* [How to complete this task]: Would you copy out exactly the lines of the listing below, beginning with the one that contains "- [Bootstrap](https://getbootstrap.com)" and ending with the last?

* [Dataset extract]:
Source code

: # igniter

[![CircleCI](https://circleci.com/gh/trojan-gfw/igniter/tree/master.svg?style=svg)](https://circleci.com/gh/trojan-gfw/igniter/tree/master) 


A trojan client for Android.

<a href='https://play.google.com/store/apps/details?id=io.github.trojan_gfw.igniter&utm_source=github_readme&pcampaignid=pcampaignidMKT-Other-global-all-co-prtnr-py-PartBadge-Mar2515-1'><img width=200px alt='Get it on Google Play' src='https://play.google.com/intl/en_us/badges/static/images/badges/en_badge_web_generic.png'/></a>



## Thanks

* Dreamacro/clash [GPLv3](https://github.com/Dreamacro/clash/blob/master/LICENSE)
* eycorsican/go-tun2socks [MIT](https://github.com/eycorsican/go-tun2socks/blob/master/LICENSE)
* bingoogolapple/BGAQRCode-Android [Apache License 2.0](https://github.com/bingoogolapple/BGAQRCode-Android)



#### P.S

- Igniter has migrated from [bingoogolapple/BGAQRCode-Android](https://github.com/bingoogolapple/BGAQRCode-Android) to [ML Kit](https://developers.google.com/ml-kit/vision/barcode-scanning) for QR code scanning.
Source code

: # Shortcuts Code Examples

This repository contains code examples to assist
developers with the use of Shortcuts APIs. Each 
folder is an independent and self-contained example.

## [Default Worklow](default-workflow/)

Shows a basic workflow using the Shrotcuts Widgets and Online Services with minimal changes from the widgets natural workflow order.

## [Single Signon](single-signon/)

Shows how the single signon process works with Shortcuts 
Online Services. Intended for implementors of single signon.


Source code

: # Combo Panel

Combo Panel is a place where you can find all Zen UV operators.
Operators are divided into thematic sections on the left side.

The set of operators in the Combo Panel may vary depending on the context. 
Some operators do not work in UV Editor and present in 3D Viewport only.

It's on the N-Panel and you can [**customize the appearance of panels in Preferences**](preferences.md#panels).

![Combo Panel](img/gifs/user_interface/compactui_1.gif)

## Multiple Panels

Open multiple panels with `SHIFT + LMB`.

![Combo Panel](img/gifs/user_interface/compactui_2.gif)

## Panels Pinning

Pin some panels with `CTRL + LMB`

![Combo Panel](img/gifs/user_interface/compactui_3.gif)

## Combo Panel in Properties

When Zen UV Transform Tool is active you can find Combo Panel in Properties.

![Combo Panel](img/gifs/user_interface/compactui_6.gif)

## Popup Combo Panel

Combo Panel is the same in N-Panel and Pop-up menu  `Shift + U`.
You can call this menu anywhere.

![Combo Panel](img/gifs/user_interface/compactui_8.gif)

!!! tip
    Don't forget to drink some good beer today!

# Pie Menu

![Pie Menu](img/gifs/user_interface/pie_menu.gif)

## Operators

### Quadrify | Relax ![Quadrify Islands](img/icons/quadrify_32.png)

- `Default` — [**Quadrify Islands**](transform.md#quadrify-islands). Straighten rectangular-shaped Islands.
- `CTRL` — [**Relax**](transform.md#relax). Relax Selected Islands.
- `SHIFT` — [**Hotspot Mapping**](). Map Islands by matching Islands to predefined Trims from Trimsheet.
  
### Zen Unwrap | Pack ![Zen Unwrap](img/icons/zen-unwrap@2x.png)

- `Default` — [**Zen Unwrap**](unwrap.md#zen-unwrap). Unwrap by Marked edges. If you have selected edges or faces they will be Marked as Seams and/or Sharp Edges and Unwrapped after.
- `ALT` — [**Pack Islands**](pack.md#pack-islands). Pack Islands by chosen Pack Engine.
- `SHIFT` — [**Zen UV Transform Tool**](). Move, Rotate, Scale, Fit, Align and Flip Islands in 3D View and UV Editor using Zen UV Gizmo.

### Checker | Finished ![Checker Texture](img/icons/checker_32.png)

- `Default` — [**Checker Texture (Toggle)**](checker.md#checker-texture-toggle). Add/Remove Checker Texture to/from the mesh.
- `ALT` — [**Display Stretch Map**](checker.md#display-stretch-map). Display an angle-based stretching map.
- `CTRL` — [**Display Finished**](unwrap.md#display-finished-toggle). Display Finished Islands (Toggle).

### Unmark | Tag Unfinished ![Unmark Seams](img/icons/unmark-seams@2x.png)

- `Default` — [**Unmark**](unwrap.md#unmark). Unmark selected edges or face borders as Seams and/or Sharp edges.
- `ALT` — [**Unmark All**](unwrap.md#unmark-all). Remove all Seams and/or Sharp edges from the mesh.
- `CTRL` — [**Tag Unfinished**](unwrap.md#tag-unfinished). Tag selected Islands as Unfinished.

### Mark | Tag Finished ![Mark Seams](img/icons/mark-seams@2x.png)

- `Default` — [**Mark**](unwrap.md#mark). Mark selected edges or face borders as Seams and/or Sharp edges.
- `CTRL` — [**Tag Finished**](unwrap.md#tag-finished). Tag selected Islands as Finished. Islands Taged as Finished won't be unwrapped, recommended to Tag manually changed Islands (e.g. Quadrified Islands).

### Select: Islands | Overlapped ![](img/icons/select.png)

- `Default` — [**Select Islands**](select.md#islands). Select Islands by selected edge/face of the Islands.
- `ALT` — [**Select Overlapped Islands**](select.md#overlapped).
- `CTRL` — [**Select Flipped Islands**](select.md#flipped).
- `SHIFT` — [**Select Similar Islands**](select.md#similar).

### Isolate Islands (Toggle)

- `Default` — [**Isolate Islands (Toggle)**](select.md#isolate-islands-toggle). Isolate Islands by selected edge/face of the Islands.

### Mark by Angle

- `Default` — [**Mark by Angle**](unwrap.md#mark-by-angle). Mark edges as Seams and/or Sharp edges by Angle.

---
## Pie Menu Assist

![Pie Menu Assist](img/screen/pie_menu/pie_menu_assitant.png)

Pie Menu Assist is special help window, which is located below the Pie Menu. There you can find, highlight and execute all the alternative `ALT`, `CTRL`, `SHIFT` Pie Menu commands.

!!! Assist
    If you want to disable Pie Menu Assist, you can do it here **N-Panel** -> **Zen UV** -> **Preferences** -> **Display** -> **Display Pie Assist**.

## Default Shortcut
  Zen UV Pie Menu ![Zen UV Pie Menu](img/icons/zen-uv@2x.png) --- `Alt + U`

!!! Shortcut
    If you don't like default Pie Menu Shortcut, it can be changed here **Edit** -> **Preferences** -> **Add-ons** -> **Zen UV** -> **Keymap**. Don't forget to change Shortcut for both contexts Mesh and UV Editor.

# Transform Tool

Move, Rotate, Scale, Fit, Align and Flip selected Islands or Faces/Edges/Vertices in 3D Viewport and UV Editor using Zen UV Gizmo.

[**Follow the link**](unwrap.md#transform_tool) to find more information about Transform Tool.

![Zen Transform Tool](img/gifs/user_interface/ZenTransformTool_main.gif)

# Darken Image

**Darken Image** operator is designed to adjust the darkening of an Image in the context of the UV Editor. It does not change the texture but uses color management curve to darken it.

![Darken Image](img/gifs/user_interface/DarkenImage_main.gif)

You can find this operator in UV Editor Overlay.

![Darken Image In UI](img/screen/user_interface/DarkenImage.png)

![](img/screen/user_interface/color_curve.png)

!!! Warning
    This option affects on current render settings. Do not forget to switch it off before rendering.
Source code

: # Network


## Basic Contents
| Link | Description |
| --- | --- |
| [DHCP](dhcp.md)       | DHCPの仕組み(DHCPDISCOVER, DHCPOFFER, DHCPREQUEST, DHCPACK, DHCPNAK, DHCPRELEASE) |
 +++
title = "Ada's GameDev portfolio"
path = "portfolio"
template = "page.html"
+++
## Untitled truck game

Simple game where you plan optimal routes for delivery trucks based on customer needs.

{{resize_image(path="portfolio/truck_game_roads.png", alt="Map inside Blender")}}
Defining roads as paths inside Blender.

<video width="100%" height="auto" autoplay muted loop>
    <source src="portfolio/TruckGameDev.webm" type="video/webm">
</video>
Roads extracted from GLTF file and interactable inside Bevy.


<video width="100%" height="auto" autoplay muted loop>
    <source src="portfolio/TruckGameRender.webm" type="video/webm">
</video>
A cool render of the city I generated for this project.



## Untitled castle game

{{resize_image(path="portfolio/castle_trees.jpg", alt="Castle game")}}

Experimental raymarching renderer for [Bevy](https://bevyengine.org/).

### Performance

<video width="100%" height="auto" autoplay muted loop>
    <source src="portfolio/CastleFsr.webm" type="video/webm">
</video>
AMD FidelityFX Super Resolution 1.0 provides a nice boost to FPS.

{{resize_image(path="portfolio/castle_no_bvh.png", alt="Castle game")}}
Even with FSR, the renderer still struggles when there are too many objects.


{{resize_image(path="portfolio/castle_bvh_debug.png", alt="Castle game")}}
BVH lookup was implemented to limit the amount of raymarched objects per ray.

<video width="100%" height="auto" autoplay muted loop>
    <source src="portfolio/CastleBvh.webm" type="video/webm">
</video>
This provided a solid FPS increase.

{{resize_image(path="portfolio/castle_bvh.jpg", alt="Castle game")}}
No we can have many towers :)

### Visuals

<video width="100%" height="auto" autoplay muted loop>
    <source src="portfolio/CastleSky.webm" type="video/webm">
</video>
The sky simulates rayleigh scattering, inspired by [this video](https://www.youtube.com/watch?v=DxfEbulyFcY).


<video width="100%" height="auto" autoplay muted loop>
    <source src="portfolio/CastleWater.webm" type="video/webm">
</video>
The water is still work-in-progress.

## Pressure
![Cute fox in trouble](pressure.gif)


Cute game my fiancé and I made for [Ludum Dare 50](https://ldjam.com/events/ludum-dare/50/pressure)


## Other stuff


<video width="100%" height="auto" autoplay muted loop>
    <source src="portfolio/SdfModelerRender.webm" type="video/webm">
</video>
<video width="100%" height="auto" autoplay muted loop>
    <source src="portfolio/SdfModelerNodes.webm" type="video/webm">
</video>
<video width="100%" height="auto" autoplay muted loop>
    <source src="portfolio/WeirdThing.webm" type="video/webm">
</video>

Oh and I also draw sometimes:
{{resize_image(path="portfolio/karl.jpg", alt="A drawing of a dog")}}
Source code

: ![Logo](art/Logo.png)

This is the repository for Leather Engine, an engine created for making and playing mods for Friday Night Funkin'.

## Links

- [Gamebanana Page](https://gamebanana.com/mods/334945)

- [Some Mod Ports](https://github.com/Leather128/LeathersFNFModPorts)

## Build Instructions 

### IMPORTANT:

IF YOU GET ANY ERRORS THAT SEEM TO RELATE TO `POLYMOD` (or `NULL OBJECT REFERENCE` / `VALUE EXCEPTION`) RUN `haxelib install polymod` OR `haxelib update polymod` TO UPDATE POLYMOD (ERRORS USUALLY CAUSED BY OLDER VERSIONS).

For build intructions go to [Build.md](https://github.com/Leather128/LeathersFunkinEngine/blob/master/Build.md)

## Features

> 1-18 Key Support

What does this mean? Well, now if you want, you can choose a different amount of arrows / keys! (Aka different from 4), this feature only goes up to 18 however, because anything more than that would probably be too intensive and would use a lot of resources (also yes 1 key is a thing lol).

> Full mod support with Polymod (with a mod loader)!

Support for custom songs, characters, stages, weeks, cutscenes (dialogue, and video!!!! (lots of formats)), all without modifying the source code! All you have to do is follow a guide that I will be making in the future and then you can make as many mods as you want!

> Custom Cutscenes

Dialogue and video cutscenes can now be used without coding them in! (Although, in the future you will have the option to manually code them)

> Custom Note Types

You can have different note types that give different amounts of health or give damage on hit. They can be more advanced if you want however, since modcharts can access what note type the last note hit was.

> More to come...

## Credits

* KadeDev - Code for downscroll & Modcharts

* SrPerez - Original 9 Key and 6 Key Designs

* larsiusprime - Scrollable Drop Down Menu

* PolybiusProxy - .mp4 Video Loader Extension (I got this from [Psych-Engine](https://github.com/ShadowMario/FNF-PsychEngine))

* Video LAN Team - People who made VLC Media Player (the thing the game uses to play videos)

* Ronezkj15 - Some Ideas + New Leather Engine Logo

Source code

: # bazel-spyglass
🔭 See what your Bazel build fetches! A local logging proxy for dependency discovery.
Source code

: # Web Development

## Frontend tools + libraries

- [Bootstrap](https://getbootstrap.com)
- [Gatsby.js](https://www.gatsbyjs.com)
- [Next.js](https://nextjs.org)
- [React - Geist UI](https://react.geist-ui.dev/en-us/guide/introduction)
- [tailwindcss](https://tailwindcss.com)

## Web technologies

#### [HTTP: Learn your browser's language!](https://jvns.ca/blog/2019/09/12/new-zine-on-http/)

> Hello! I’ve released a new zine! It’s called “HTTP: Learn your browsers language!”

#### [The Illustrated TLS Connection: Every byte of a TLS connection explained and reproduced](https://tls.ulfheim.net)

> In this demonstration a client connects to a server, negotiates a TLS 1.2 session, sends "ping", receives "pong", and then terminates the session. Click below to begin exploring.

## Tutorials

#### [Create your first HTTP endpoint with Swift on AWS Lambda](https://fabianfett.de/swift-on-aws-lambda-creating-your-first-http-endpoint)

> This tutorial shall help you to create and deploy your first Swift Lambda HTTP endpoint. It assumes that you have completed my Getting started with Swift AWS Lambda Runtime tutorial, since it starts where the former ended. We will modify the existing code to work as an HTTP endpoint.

* [Problem solution]:
- [Bootstrap](https://getbootstrap.com)
- [Gatsby.js](https://www.gatsbyjs.com)
- [Next.js](https://nextjs.org)
- [React - Geist UI](https://react.geist-ui.dev/en-us/guide/introduction)
- [tailwindcss](https://tailwindcss.com)

## Web technologies

#### [HTTP: Learn your browser's language!](https://jvns.ca/blog/2019/09/12/new-zine-on-http/)

> Hello! I’ve released a new zine! It’s called “HTTP: Learn your browsers language!”

#### [The Illustrated TLS Connection: Every byte of a TLS connection explained and reproduced](https://tls.ulfheim.net)

> In this demonstration a client connects to a server, negotiates a TLS 1.2 session, sends "ping", receives "pong", and then terminates the session. Click below to begin exploring.

## Tutorials

#### [Create your first HTTP endpoint with Swift on AWS Lambda](https://fabianfett.de/swift-on-aws-lambda-creating-your-first-http-endpoint)

> This tutorial shall help you to create and deploy your first Swift Lambda HTTP endpoint. It assumes that you have completed my Getting started with Swift AWS Lambda Runtime tutorial, since it starts where the former ended. We will modify the existing code to work as an HTTP endpoint.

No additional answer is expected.